_Directions_.
Answer with one number only: how many lines in the material contain "actually".

Input data: Begin

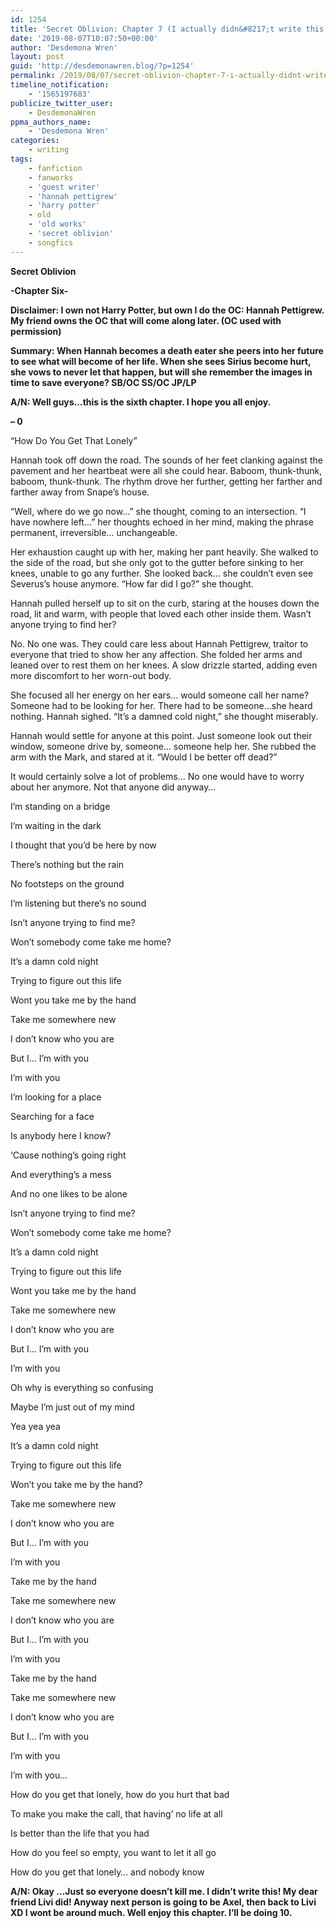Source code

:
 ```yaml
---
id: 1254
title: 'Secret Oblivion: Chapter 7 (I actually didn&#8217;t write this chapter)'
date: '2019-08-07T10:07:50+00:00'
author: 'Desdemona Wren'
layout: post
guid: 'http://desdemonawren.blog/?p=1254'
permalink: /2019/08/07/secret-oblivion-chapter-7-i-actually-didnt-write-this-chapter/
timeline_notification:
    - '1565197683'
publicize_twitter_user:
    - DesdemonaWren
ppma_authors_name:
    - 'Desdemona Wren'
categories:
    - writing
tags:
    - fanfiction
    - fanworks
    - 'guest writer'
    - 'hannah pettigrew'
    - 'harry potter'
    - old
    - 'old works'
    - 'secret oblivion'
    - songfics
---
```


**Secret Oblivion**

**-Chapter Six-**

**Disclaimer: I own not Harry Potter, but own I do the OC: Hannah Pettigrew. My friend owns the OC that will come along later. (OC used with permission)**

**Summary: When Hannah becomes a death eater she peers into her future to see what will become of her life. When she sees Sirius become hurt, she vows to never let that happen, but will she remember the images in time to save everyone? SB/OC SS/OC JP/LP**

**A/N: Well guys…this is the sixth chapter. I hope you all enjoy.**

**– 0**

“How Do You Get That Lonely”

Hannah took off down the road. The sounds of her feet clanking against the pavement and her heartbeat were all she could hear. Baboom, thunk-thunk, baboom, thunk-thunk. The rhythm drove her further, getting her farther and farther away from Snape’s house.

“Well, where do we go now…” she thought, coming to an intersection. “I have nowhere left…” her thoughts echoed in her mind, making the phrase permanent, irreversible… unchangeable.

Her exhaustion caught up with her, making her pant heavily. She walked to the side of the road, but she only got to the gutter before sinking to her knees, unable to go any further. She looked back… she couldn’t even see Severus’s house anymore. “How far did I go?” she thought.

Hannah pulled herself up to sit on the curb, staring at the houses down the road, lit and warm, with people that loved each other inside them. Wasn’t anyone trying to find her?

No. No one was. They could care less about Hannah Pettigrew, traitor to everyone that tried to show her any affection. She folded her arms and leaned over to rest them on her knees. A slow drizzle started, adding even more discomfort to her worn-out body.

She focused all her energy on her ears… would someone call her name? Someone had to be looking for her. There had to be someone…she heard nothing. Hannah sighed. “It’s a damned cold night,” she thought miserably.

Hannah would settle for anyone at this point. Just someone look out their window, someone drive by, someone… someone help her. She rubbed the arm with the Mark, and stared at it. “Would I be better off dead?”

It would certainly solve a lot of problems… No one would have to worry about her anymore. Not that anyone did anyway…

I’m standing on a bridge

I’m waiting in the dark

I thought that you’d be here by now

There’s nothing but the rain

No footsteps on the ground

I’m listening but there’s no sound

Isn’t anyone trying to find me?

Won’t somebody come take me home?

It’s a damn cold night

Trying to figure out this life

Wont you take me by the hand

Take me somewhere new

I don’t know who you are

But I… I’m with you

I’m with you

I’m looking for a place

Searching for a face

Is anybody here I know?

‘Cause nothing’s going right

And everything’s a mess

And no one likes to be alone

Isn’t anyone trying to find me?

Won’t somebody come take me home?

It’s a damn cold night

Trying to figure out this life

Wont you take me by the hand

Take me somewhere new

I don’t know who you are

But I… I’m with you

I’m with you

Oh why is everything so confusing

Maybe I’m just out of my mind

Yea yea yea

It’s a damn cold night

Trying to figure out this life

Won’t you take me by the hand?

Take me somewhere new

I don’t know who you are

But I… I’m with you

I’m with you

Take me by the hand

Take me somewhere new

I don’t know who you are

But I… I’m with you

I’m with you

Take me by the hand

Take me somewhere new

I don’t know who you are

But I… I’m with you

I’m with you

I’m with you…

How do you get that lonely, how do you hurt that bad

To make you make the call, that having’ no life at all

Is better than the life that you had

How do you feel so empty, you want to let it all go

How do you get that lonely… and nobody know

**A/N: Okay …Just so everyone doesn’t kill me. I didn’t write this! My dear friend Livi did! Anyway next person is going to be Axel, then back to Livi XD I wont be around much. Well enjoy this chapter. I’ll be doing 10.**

Input data: End
Input data: Begin

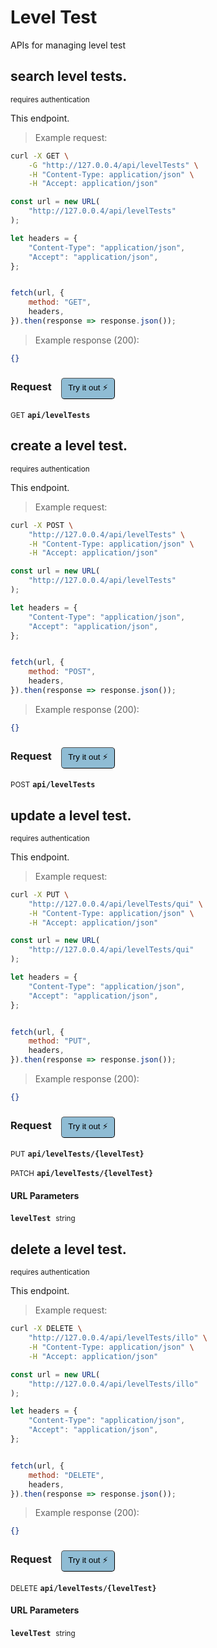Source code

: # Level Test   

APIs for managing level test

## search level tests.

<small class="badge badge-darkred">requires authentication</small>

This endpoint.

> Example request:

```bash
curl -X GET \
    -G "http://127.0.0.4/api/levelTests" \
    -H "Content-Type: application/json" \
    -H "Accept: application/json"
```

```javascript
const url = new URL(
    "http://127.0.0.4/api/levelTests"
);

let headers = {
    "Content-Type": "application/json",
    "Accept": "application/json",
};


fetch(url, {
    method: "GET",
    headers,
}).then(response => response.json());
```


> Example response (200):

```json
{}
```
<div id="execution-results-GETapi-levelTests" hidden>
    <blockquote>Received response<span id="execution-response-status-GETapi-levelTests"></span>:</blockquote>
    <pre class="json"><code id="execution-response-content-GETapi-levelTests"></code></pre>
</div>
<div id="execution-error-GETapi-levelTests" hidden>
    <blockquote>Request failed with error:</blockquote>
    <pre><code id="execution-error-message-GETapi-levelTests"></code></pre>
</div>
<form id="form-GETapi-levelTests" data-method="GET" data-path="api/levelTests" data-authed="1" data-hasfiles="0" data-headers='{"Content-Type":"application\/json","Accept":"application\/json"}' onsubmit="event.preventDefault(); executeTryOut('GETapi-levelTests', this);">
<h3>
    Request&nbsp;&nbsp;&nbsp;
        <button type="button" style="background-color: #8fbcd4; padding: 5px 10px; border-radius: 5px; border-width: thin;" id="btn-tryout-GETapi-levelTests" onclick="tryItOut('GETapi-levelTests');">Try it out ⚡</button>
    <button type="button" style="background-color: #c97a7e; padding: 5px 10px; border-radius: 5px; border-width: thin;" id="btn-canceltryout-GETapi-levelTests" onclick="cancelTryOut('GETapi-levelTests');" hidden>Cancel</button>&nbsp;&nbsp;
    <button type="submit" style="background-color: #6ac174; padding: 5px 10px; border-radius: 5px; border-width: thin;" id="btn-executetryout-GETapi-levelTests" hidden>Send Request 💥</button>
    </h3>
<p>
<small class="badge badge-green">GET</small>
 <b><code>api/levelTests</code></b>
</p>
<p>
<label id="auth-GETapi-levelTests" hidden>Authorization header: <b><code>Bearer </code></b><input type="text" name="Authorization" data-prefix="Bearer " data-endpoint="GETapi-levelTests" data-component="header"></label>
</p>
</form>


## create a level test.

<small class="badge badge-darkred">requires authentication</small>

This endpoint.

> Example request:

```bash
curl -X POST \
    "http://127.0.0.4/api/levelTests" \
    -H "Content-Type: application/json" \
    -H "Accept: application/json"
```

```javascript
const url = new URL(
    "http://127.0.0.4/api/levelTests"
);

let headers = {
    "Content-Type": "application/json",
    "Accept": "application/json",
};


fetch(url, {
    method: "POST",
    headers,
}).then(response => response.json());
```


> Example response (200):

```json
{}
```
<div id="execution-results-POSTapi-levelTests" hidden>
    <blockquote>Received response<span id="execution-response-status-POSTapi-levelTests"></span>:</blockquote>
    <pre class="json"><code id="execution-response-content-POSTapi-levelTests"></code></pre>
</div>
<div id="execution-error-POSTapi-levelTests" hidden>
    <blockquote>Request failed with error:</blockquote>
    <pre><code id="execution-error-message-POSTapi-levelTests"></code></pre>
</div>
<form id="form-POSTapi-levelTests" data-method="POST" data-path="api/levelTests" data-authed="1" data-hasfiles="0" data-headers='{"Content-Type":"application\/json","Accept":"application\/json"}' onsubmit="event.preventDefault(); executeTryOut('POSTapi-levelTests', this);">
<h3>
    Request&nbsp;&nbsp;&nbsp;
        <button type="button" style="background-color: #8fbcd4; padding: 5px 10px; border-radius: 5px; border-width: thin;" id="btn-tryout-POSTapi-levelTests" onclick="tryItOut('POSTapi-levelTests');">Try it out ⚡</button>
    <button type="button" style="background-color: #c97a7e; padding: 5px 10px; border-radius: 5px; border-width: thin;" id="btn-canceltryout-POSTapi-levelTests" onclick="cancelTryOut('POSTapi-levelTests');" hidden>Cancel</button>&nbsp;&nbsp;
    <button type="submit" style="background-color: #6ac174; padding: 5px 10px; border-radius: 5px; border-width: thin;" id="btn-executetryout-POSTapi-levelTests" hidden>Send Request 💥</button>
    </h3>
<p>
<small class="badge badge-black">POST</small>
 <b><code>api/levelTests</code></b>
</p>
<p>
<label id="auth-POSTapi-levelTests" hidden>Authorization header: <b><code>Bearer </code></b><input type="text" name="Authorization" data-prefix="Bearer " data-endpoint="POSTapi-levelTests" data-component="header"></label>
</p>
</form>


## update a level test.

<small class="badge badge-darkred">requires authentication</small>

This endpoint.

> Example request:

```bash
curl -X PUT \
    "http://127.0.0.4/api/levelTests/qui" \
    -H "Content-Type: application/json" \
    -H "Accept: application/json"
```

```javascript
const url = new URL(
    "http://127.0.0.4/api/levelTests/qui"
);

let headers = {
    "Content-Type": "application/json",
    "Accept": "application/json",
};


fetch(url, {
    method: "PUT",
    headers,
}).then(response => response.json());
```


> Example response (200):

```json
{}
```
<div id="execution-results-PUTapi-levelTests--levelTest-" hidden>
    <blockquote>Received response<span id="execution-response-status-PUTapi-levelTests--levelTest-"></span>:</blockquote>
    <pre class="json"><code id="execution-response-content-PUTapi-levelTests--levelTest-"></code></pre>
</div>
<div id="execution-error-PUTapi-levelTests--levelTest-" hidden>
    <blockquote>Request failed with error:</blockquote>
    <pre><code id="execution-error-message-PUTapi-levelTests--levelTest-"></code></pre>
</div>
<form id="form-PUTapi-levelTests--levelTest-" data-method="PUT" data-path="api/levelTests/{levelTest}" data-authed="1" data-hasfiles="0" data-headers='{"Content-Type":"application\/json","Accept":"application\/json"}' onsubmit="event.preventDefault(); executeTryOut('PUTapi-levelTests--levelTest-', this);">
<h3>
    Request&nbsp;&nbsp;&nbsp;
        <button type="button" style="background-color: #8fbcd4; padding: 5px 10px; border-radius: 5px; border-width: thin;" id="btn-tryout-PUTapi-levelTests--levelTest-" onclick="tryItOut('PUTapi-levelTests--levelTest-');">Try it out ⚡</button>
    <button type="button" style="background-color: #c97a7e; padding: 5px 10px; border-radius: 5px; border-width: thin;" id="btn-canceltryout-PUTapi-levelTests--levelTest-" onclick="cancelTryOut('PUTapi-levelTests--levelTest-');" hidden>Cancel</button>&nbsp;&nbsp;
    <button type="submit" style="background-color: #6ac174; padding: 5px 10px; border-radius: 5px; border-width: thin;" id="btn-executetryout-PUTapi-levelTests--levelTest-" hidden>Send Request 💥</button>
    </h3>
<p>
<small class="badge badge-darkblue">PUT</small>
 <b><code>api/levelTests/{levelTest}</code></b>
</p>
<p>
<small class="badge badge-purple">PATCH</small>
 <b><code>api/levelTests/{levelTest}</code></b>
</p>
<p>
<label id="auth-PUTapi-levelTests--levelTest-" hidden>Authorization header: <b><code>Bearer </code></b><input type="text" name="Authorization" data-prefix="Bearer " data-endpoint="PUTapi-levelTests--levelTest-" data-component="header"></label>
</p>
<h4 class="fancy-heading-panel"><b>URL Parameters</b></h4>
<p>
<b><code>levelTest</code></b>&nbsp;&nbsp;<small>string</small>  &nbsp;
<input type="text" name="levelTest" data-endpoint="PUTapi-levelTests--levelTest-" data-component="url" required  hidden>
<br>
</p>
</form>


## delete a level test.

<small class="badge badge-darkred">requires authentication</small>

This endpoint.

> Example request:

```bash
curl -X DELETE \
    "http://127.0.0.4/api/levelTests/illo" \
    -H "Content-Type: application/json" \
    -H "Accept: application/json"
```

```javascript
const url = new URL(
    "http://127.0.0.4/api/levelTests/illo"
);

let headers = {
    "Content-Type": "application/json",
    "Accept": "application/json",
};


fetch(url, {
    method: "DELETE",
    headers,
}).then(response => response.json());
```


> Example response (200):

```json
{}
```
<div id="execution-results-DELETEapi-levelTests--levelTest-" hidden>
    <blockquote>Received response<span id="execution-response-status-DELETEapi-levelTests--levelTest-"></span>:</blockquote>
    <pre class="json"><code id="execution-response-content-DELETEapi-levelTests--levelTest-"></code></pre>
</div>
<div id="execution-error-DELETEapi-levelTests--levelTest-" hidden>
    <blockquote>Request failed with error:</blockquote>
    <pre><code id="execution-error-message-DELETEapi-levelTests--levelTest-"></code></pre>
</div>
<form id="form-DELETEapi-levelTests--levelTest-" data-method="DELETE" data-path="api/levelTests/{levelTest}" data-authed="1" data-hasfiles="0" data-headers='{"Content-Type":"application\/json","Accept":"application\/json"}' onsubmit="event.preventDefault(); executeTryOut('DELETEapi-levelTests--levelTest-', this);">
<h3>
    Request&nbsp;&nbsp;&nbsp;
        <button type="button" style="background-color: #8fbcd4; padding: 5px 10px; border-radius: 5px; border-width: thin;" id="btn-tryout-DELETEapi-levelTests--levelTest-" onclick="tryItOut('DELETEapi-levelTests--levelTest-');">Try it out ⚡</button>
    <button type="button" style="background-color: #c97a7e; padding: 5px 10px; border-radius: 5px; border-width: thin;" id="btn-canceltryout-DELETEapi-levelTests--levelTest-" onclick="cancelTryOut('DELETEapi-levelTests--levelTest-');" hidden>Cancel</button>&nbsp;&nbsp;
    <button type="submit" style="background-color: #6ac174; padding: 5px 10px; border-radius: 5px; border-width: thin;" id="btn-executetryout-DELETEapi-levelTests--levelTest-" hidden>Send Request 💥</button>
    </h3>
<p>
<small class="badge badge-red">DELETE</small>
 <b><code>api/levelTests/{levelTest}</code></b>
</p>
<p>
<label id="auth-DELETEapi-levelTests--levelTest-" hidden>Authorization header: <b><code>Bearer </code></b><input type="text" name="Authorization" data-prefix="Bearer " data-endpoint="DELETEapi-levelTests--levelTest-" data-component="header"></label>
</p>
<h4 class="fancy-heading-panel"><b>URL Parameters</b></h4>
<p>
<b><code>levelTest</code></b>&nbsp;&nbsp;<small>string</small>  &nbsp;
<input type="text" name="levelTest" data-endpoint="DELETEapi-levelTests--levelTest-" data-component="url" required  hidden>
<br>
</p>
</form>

Input data: End

_Reply_.
2